The tourism ministry is consulting the road transport & highways ministry and the law ministry, among others, on options for the hospitality industry after the Supreme Court said its ban on alcohol sales near highways includes hotels and restaurants, apart from liquor vends.
“Inter-ministerial consultations are going on to gauge the next steps in the matter and to see which way this is going. We are willing to be proactive and sympathetic and there is a feeling that some kind of relief needs to be given,” Suman Billa, joint secretary in the tourism ministry, told ET. “Now it is up to the aggrieved parties to place the matter before the court. If they do, as the Ministry of Tourism, we would have a position on that and we would be happy to convey that to the court.”

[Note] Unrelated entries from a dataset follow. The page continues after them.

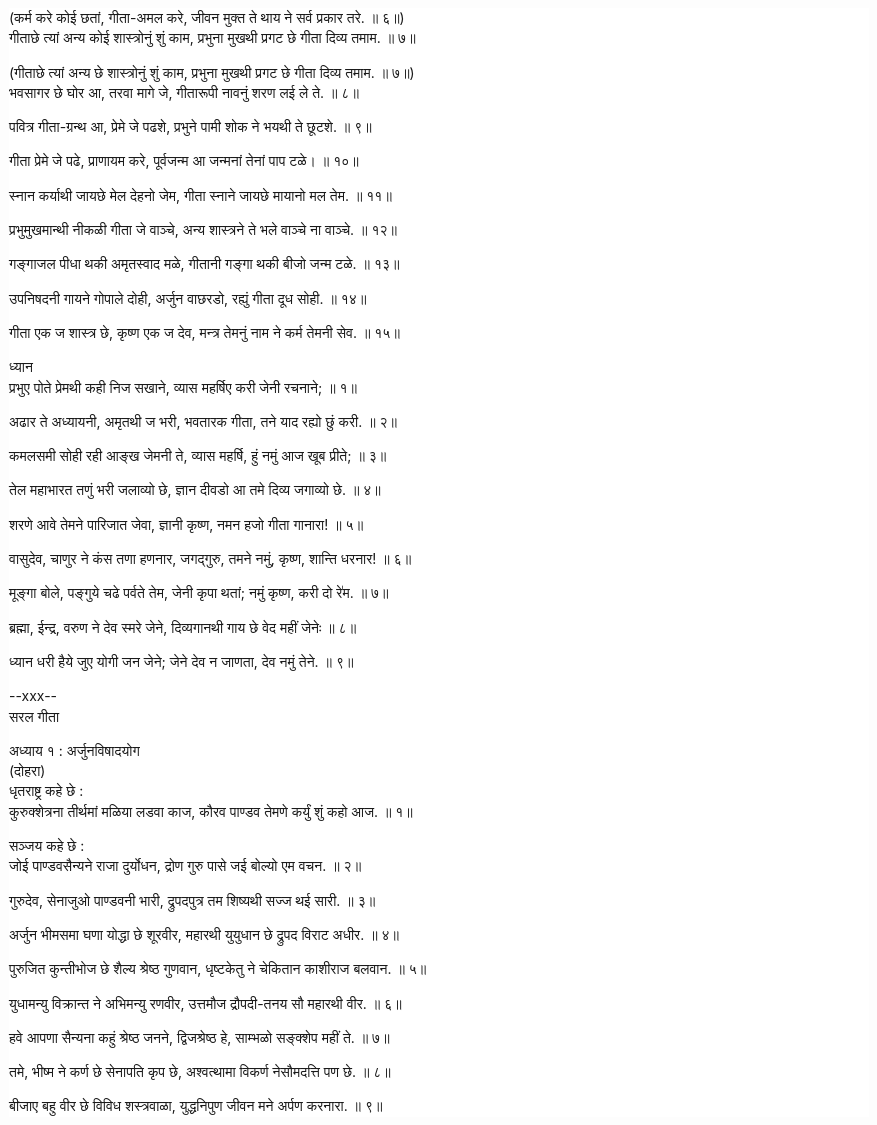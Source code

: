(कर्म करे कोई छतां, गीता-अमल करे, जीवन मुक्त ते थाय ने सर्व प्रकार तरे. ॥ ६॥)  
गीताछे त्यां अन्य कोई शास्त्रोनुं शुं काम, प्रभुना मुखथी प्रगट छे गीता दिव्य तमाम. ॥ ७॥  
  
(गीताछे त्यां अन्य छे शास्त्रोनुं शुं काम, प्रभुना मुखथी प्रगट छे गीता दिव्य तमाम. ॥ ७॥)  
भवसागर छे घोर आ, तरवा मागे जे, गीतारूपी नावनुं शरण लई ले ते. ॥ ८॥  
  
पवित्र गीता-ग्रन्थ आ, प्रेमे जे पढशे, प्रभुने पामी शोक ने भयथी ते छूटशे. ॥ ९॥  
  
गीता प्रेमे जे पढे, प्राणायम करे, पूर्वजन्म आ जन्मनां तेनां पाप टळे। ॥ १०॥  
  
स्नान कर्याथी जायछे मेल देहनो जेम, गीता स्नाने जायछे मायानो मल तेम. ॥ ११॥  
  
प्रभुमुखमान्थी नीकळी गीता जे वाञ्चे, अन्य शास्त्रने ते भले वाञ्चे ना वाञ्चे. ॥ १२॥  
  
गङ्गाजल पीधा थकी अमृतस्वाद मळे, गीतानी गङ्गा थकी बीजो जन्म टळे. ॥ १३॥  
  
उपनिषदनी गायने गोपाले दोही, अर्जुन वाछरडो, रह्युं गीता दूध सोही. ॥ १४॥  
  
गीता एक ज शास्त्र छे, कृष्ण एक ज देव, मन्त्र तेमनुं नाम ने कर्म तेमनी सेव. ॥ १५॥  
  
ध्यान  
प्रभुए पोते प्रेमथी कही निज सखाने, व्यास महर्षिए करी जेनी रचनाने; ॥ १॥  
  
अढार ते अध्यायनी, अमृतथी ज भरी, भवतारक गीता, तने याद रह्यो छुं करी. ॥ २॥  
  
कमलसमी सोही रही आङ्ख जेमनी ते, व्यास महर्षि, हुं नमुं आज खूब प्रीते; ॥ ३॥  
  
तेल महाभारत तणुं भरी जलाव्यो छे, ज्ञान दीवडो आ तमे दिव्य जगाव्यो छे. ॥ ४॥  
  
शरणे आवे तेमने पारिजात जेवा, ज्ञानी कृष्ण, नमन हजो गीता गानारा! ॥ ५॥  
  
वासुदेव, चाणुर ने कंस तणा हणनार, जगद्गुरु, तमने नमुं, कृष्ण, शान्ति धरनार! ॥ ६॥  
  
मूङ्गा बोले, पङ्गुये चढे पर्वते तेम, जेनी कृपा थतां; नमुं कृष्ण, करी दो रे॑म. ॥ ७॥  
  
ब्रह्मा, ईन्द्र, वरुण ने देव स्मरे जेने, दिव्यगानथी गाय छे वेद महीं जेनेः ॥ ८॥  
  
ध्यान धरी हैये जुए योगी जन जेने; जेने देव न जाणता, देव नमुं तेने. ॥ ९॥  
  
--xxx--  
सरल गीता  
   
  
 अध्याय १ :  अर्जुनविषादयोग  
(दोहरा)  
धृतराष्ट्र कहे छे :    
कुरुक्शेत्रना तीर्थमां मळिया लडवा काज, कौरव पाण्डव तेमणे कर्युं शुं कहो आज. ॥ १॥  
  
सञ्जय कहे छे :    
जोई पाण्डवसैन्यने राजा दुर्योधन, द्रोण गुरु पासे जई बोल्यो एम वचन. ॥ २॥  
  
गुरुदेव, सेनाजुओ पाण्डवनी भारी, द्रुपदपुत्र तम शिष्यथी सज्ज थई सारी. ॥ ३॥  
  
अर्जुन भीमसमा घणा योद्धा छे शूरवीर, महारथी युयुधान छे द्रुपद विराट अधीर. ॥ ४॥  
  
पुरुजित कुन्तीभोज छे शैल्य श्रेष्ठ गुणवान, धृष्टकेतु ने चेकितान काशीराज बलवान. ॥ ५॥  
  
युधामन्यु विक्रान्त ने अभिमन्यु रणवीर, उत्तमौज द्रौपदी-तनय सौ महारथी वीर. ॥ ६॥  
  
हवे आपणा सैन्यना कहुं श्रेष्ठ जनने, द्विजश्रेष्ठ हे, साम्भळो सङ्क्शेप महीं ते. ॥ ७॥  
  
तमे, भीष्म ने कर्ण छे सेनापति कृप छे, अश्वत्थामा विकर्ण नेसौमदत्ति पण छे. ॥ ८॥  
  
बीजाए बहु वीर छे विविध शस्त्रवाळा, युद्धनिपुण जीवन मने अर्पण करनारा. ॥ ९॥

Billa said the court’s decision will adversely affect incoming tourist numbers in the coming months. Foreign tourist arrivals in India climbed to 8.89 million in 2016 from 6.97 million in 2013. Foreign exchange earnings from overseas tourists rose to $23.15 billion last year from $18.45 billion in 2013.
“There will be a negative impact – no two ways about it. We are not concerned about the liquor vends as such, we are only concerned about the hotels. Hotels are close to airports and manufacturing hubs and I don’t think people are going to the five-star hotels to drink and tipple on their way,” said Billa. The ministry official said there needs to be a distinction between people driving on highways and travellers staying in fivestar hotels. “The hotels affected currently would see a drop in incoming numbers. Business events could move to other countries,” he said.
The apex court’s March 31 ruling on the liquor ban within 500 metres of national and state highways came as a rude jolt to the hospitality industry, forcing affected hotels, restaurants and pubs to stop serving alcohol, leading to a drop in sales and tax revenue. The court’s decision is aimed at curbing road accidents and deaths caused by drunken driving.